Wenn das MVZ schließlich als optimale Alternative erscheint, welche Rechtsform ist dann im jeweiligen Fall zu wählen? Personengesellschaft? GmbH? Genossenschaft? Das ist im Einzelfall unter rechtlichen und steuerlichen Rahmenbedingungen zu prüfen. Daneben ist das Zulassungsverfahren zu beantragen.

Die Abrechnung im Zahnmedizinischen Versorgungszentrum

Die Abrechnung durch das MVZ erfolgt direkt mit der zuständigen Kassenzahnärztlichen Vereinigung nach den für die Vertragszahnärzte geltenden Bestimmungen.

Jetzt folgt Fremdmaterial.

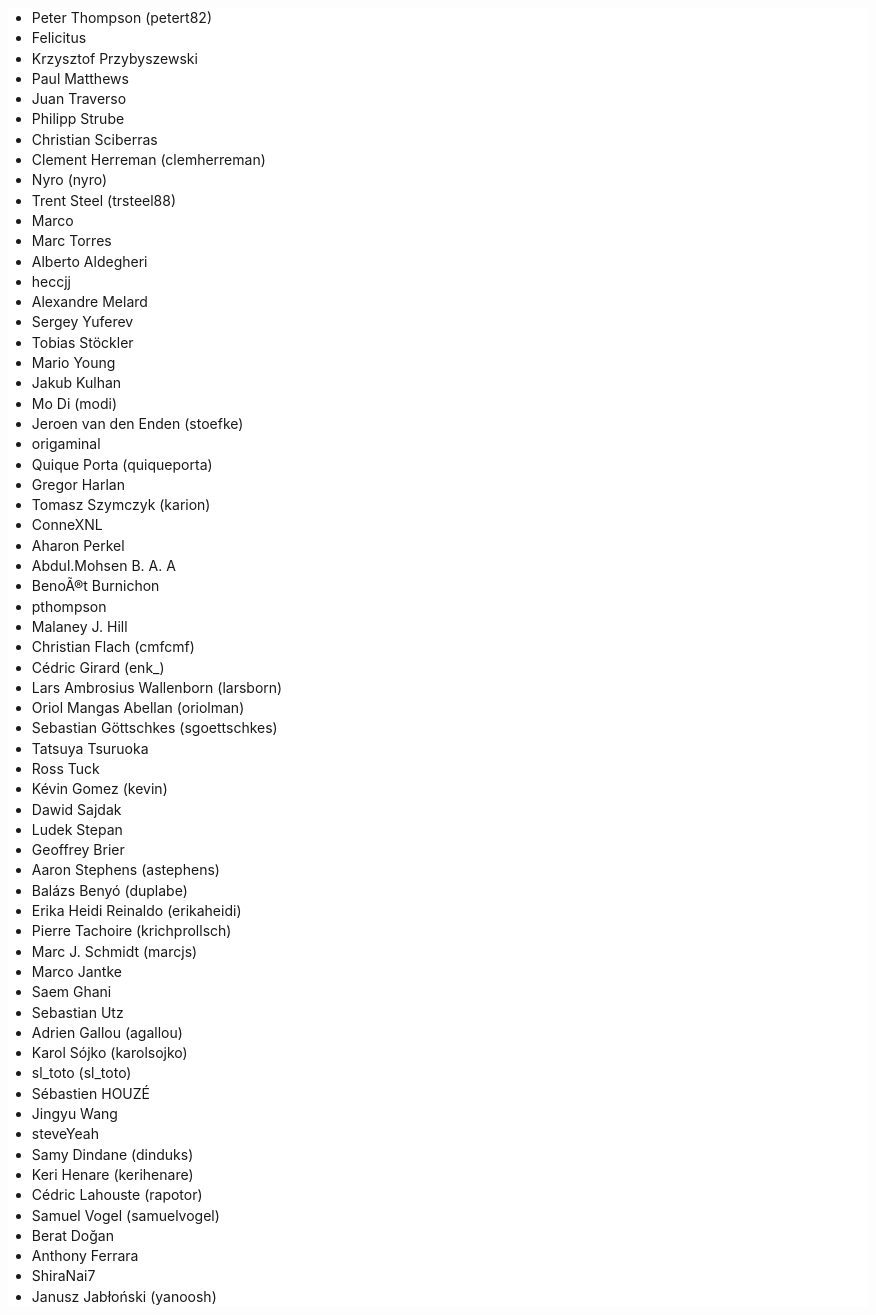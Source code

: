  - Peter Thompson (petert82)
 - Felicitus
 - Krzysztof Przybyszewski
 - Paul Matthews
 - Juan Traverso
 - Philipp Strube
 - Christian Sciberras
 - Clement Herreman (clemherreman)
 - Nyro (nyro)
 - Trent Steel (trsteel88)
 - Marco
 - Marc Torres
 - Alberto Aldegheri
 - heccjj
 - Alexandre Melard
 - Sergey Yuferev
 - Tobias Stöckler
 - Mario Young
 - Jakub Kulhan
 - Mo Di (modi)
 - Jeroen van den Enden (stoefke)
 - origaminal
 - Quique Porta (quiqueporta)
 - Gregor Harlan
 - Tomasz Szymczyk (karion)
 - ConneXNL
 - Aharon Perkel
 - Abdul.Mohsen B. A. A
 - BenoÃ®t Burnichon
 - pthompson
 - Malaney J. Hill
 - Christian Flach (cmfcmf)
 - Cédric Girard (enk_)
 - Lars Ambrosius Wallenborn (larsborn)
 - Oriol Mangas Abellan (oriolman)
 - Sebastian Göttschkes (sgoettschkes)
 - Tatsuya Tsuruoka
 - Ross Tuck
 - Kévin Gomez (kevin)
 - Dawid Sajdak
 - Ludek Stepan
 - Geoffrey Brier
 - Aaron Stephens (astephens)
 - Balázs Benyó (duplabe)
 - Erika Heidi Reinaldo (erikaheidi)
 - Pierre Tachoire (krichprollsch)
 - Marc J. Schmidt (marcjs)
 - Marco Jantke
 - Saem Ghani
 - Sebastian Utz
 - Adrien Gallou (agallou)
 - Karol Sójko (karolsojko)
 - sl_toto (sl_toto)
 - Sébastien HOUZÉ
 - Jingyu Wang
 - steveYeah
 - Samy Dindane (dinduks)
 - Keri Henare (kerihenare)
 - Cédric Lahouste (rapotor)
 - Samuel Vogel (samuelvogel)
 - Berat Doğan
 - Anthony Ferrara
 - ShiraNai7
 - Janusz Jabłoński (yanoosh)
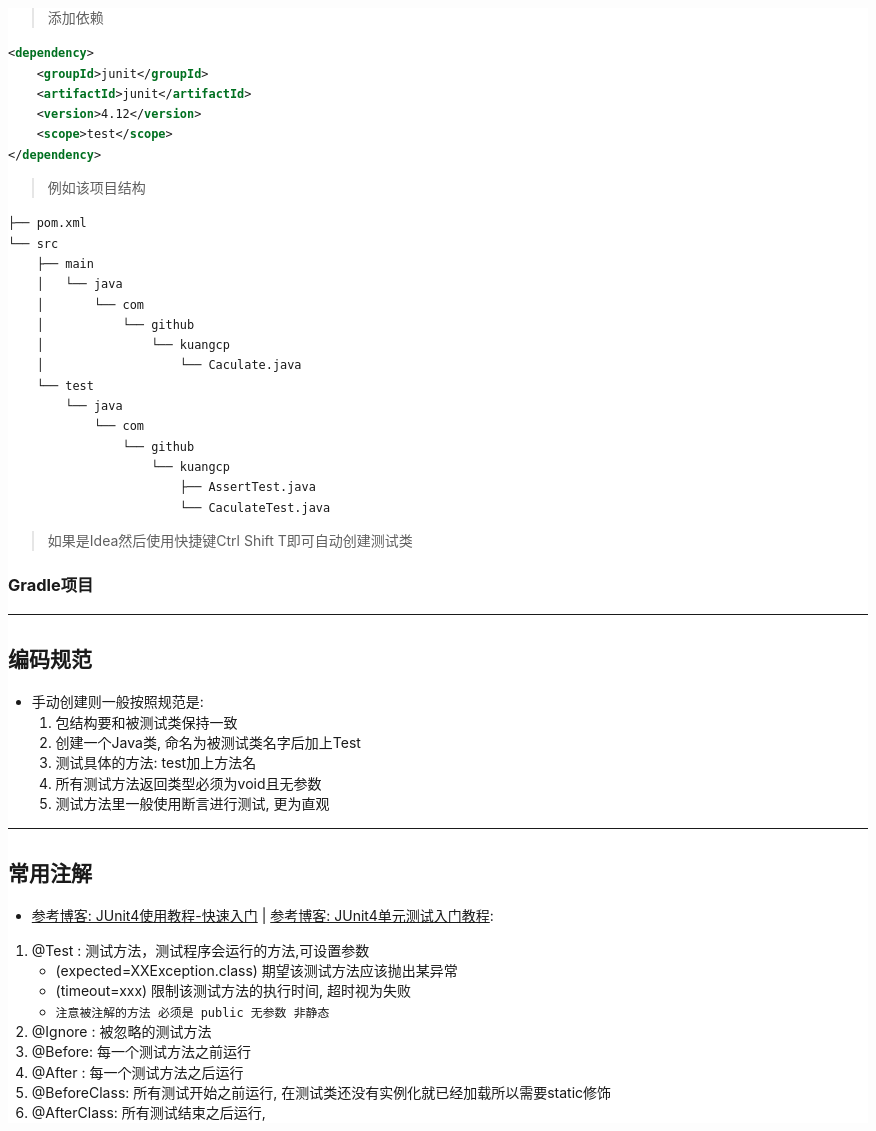 > 添加依赖
```xml
<dependency>
    <groupId>junit</groupId>
    <artifactId>junit</artifactId>
    <version>4.12</version>
    <scope>test</scope>
</dependency>
```

> 例如该项目结构
```
├── pom.xml
└── src
    ├── main
    │   └── java
    │       └── com
    │           └── github
    │               └── kuangcp
    │                   └── Caculate.java
    └── test
        └── java
            └── com
                └── github
                    └── kuangcp
                        ├── AssertTest.java
                        └── CaculateTest.java
```

> 如果是Idea然后使用快捷键Ctrl Shift T即可自动创建测试类  

### Gradle项目

*************************

## 编码规范
- 手动创建则一般按照规范是:
    1. 包结构要和被测试类保持一致
    2. 创建一个Java类, 命名为被测试类名字后加上Test
    3. 测试具体的方法: test加上方法名
    4. 所有测试方法返回类型必须为void且无参数
    5. 测试方法里一般使用断言进行测试, 更为直观

*****************

## 常用注解
- [参考博客: JUnit4使用教程-快速入门](http://blog.csdn.net/chenleixing/article/details/44259453) | [参考博客: JUnit4单元测试入门教程](https://www.jianshu.com/p/7088822e21a3):

1. @Test : 测试方法，测试程序会运行的方法,可设置参数
    - (expected=XXException.class) 期望该测试方法应该抛出某异常
    - (timeout=xxx) 限制该测试方法的执行时间, 超时视为失败
    - `注意被注解的方法 必须是 public 无参数 非静态 `
1. @Ignore : 被忽略的测试方法
1. @Before: 每一个测试方法之前运行
1. @After : 每一个测试方法之后运行
1. @BeforeClass: 所有测试开始之前运行, 在测试类还没有实例化就已经加载所以需要static修饰
1. @AfterClass: 所有测试结束之后运行,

Die privatzahnärztliche Abrechnung richtet sich nach der Rechtsform des MVZ. Ein MVZ, das als Personengesellschaft betrieben wird, ist bei der Abrechnung privatärztlicher Leistungen an die GOZ gebunden. Bei einer GmbH als juristische Person wird dagegen die GOZ nicht angewendet.

Und wenn wir schon beim Geld sind: Unterschiede gemäß der Rechtsform gibt es auch beim Insolvenzrecht. Bei Zahlungsschwierigkeiten werden Personengesellschaft und GmbH unterschiedlich behandelt. Gegen eine GmbH wird nicht erst bei Zahlungsunfähigkeit ein Insolvenzverfahren eröffnet, sondern schon bei einer Überschuldung.

Für wen ist ein zahnärztliches MVZ sinnvoll?

Von der Möglichkeit, ein MVZ zu gründen, machen vor allem große Praxen Gebrauch und solche, die wachsen wollen, aber keine-kapitalbeteiligten (Junior)Partner aufnehmen wollen. Auch für Zahnmediziner, die standortübergreifend tätig sein möchten, kann ein MVZ sinnvoll sein: Statt auf die Genehmigung einer Zweitpraxis angewiesen zu sein, können sie diese in ein MVZ einbringen. Unter Umständen kann ein MVZ auch eine Nachfolgelösung erleichtern. Das neueste Gesetz hat hier aber auch Beschränkungen eingeführt.